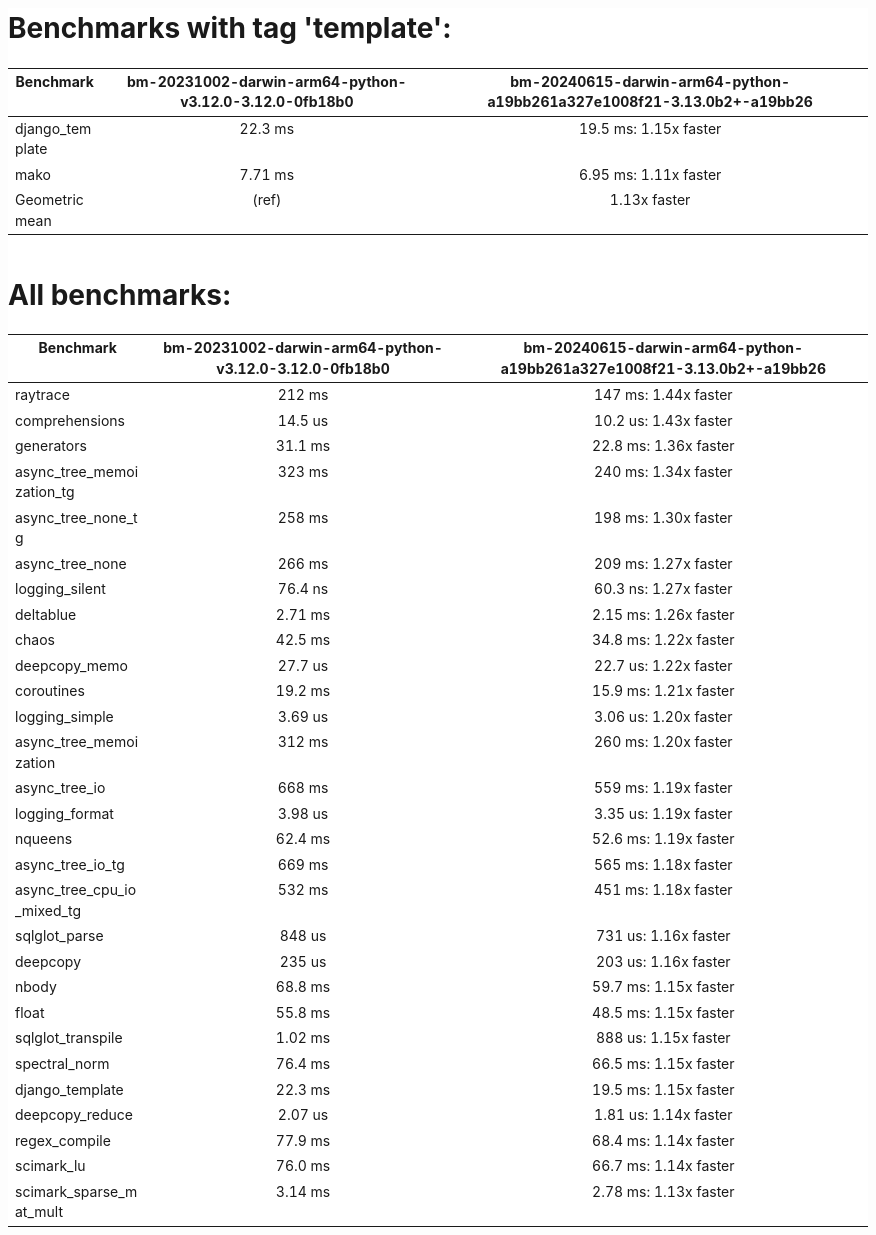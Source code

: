 Benchmarks with tag 'template':
===============================

| Benchmark       | bm-20231002-darwin-arm64-python-v3.12.0-3.12.0-0fb18b0 | bm-20240615-darwin-arm64-python-a19bb261a327e1008f21-3.13.0b2+-a19bb26 |
|-----------------|:------------------------------------------------------:|:----------------------------------------------------------------------:|
| django_template | 22.3 ms                                                | 19.5 ms: 1.15x faster                                                  |
| mako            | 7.71 ms                                                | 6.95 ms: 1.11x faster                                                  |
| Geometric mean  | (ref)                                                  | 1.13x faster                                                           |

All benchmarks:
===============

| Benchmark                  | bm-20231002-darwin-arm64-python-v3.12.0-3.12.0-0fb18b0 | bm-20240615-darwin-arm64-python-a19bb261a327e1008f21-3.13.0b2+-a19bb26 |
|----------------------------|:------------------------------------------------------:|:----------------------------------------------------------------------:|
| raytrace                   | 212 ms                                                 | 147 ms: 1.44x faster                                                   |
| comprehensions             | 14.5 us                                                | 10.2 us: 1.43x faster                                                  |
| generators                 | 31.1 ms                                                | 22.8 ms: 1.36x faster                                                  |
| async_tree_memoization_tg  | 323 ms                                                 | 240 ms: 1.34x faster                                                   |
| async_tree_none_tg         | 258 ms                                                 | 198 ms: 1.30x faster                                                   |
| async_tree_none            | 266 ms                                                 | 209 ms: 1.27x faster                                                   |
| logging_silent             | 76.4 ns                                                | 60.3 ns: 1.27x faster                                                  |
| deltablue                  | 2.71 ms                                                | 2.15 ms: 1.26x faster                                                  |
| chaos                      | 42.5 ms                                                | 34.8 ms: 1.22x faster                                                  |
| deepcopy_memo              | 27.7 us                                                | 22.7 us: 1.22x faster                                                  |
| coroutines                 | 19.2 ms                                                | 15.9 ms: 1.21x faster                                                  |
| logging_simple             | 3.69 us                                                | 3.06 us: 1.20x faster                                                  |
| async_tree_memoization     | 312 ms                                                 | 260 ms: 1.20x faster                                                   |
| async_tree_io              | 668 ms                                                 | 559 ms: 1.19x faster                                                   |
| logging_format             | 3.98 us                                                | 3.35 us: 1.19x faster                                                  |
| nqueens                    | 62.4 ms                                                | 52.6 ms: 1.19x faster                                                  |
| async_tree_io_tg           | 669 ms                                                 | 565 ms: 1.18x faster                                                   |
| async_tree_cpu_io_mixed_tg | 532 ms                                                 | 451 ms: 1.18x faster                                                   |
| sqlglot_parse              | 848 us                                                 | 731 us: 1.16x faster                                                   |
| deepcopy                   | 235 us                                                 | 203 us: 1.16x faster                                                   |
| nbody                      | 68.8 ms                                                | 59.7 ms: 1.15x faster                                                  |
| float                      | 55.8 ms                                                | 48.5 ms: 1.15x faster                                                  |
| sqlglot_transpile          | 1.02 ms                                                | 888 us: 1.15x faster                                                   |
| spectral_norm              | 76.4 ms                                                | 66.5 ms: 1.15x faster                                                  |
| django_template            | 22.3 ms                                                | 19.5 ms: 1.15x faster                                                  |
| deepcopy_reduce            | 2.07 us                                                | 1.81 us: 1.14x faster                                                  |
| regex_compile              | 77.9 ms                                                | 68.4 ms: 1.14x faster                                                  |
| scimark_lu                 | 76.0 ms                                                | 66.7 ms: 1.14x faster                                                  |
| scimark_sparse_mat_mult    | 3.14 ms                                                | 2.78 ms: 1.13x faster                                                  |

**The task**
Reproduce the listing word for word and omit its pictures.

**The completed task**
Source code

: Benchmarks with tag 'template':
===============================

| Benchmark       | bm-20231002-darwin-arm64-python-v3.12.0-3.12.0-0fb18b0 | bm-20240615-darwin-arm64-python-a19bb261a327e1008f21-3.13.0b2+-a19bb26 |
|-----------------|:------------------------------------------------------:|:----------------------------------------------------------------------:|
| django_template | 22.3 ms                                                | 19.5 ms: 1.15x faster                                                  |
| mako            | 7.71 ms                                                | 6.95 ms: 1.11x faster                                                  |
| Geometric mean  | (ref)                                                  | 1.13x faster                                                           |

All benchmarks:
===============

| Benchmark                  | bm-20231002-darwin-arm64-python-v3.12.0-3.12.0-0fb18b0 | bm-20240615-darwin-arm64-python-a19bb261a327e1008f21-3.13.0b2+-a19bb26 |
|----------------------------|:------------------------------------------------------:|:----------------------------------------------------------------------:|
| raytrace                   | 212 ms                                                 | 147 ms: 1.44x faster                                                   |
| comprehensions             | 14.5 us                                                | 10.2 us: 1.43x faster                                                  |
| generators                 | 31.1 ms                                                | 22.8 ms: 1.36x faster                                                  |
| async_tree_memoization_tg  | 323 ms                                                 | 240 ms: 1.34x faster                                                   |
| async_tree_none_tg         | 258 ms                                                 | 198 ms: 1.30x faster                                                   |
| async_tree_none            | 266 ms                                                 | 209 ms: 1.27x faster                                                   |
| logging_silent             | 76.4 ns                                                | 60.3 ns: 1.27x faster                                                  |
| deltablue                  | 2.71 ms                                                | 2.15 ms: 1.26x faster                                                  |
| chaos                      | 42.5 ms                                                | 34.8 ms: 1.22x faster                                                  |
| deepcopy_memo              | 27.7 us                                                | 22.7 us: 1.22x faster                                                  |
| coroutines                 | 19.2 ms                                                | 15.9 ms: 1.21x faster                                                  |
| logging_simple             | 3.69 us                                                | 3.06 us: 1.20x faster                                                  |
| async_tree_memoization     | 312 ms                                                 | 260 ms: 1.20x faster                                                   |
| async_tree_io              | 668 ms                                                 | 559 ms: 1.19x faster                                                   |
| logging_format             | 3.98 us                                                | 3.35 us: 1.19x faster                                                  |
| nqueens                    | 62.4 ms                                                | 52.6 ms: 1.19x faster                                                  |
| async_tree_io_tg           | 669 ms                                                 | 565 ms: 1.18x faster                                                   |
| async_tree_cpu_io_mixed_tg | 532 ms                                                 | 451 ms: 1.18x faster                                                   |
| sqlglot_parse              | 848 us                                                 | 731 us: 1.16x faster                                                   |
| deepcopy                   | 235 us                                                 | 203 us: 1.16x faster                                                   |
| nbody                      | 68.8 ms                                                | 59.7 ms: 1.15x faster                                                  |
| float                      | 55.8 ms                                                | 48.5 ms: 1.15x faster                                                  |
| sqlglot_transpile          | 1.02 ms                                                | 888 us: 1.15x faster                                                   |
| spectral_norm              | 76.4 ms                                                | 66.5 ms: 1.15x faster                                                  |
| django_template            | 22.3 ms                                                | 19.5 ms: 1.15x faster                                                  |
| deepcopy_reduce            | 2.07 us                                                | 1.81 us: 1.14x faster                                                  |
| regex_compile              | 77.9 ms                                                | 68.4 ms: 1.14x faster                                                  |
| scimark_lu                 | 76.0 ms                                                | 66.7 ms: 1.14x faster                                                  |
| scimark_sparse_mat_mult    | 3.14 ms                                                | 2.78 ms: 1.13x faster                                                  |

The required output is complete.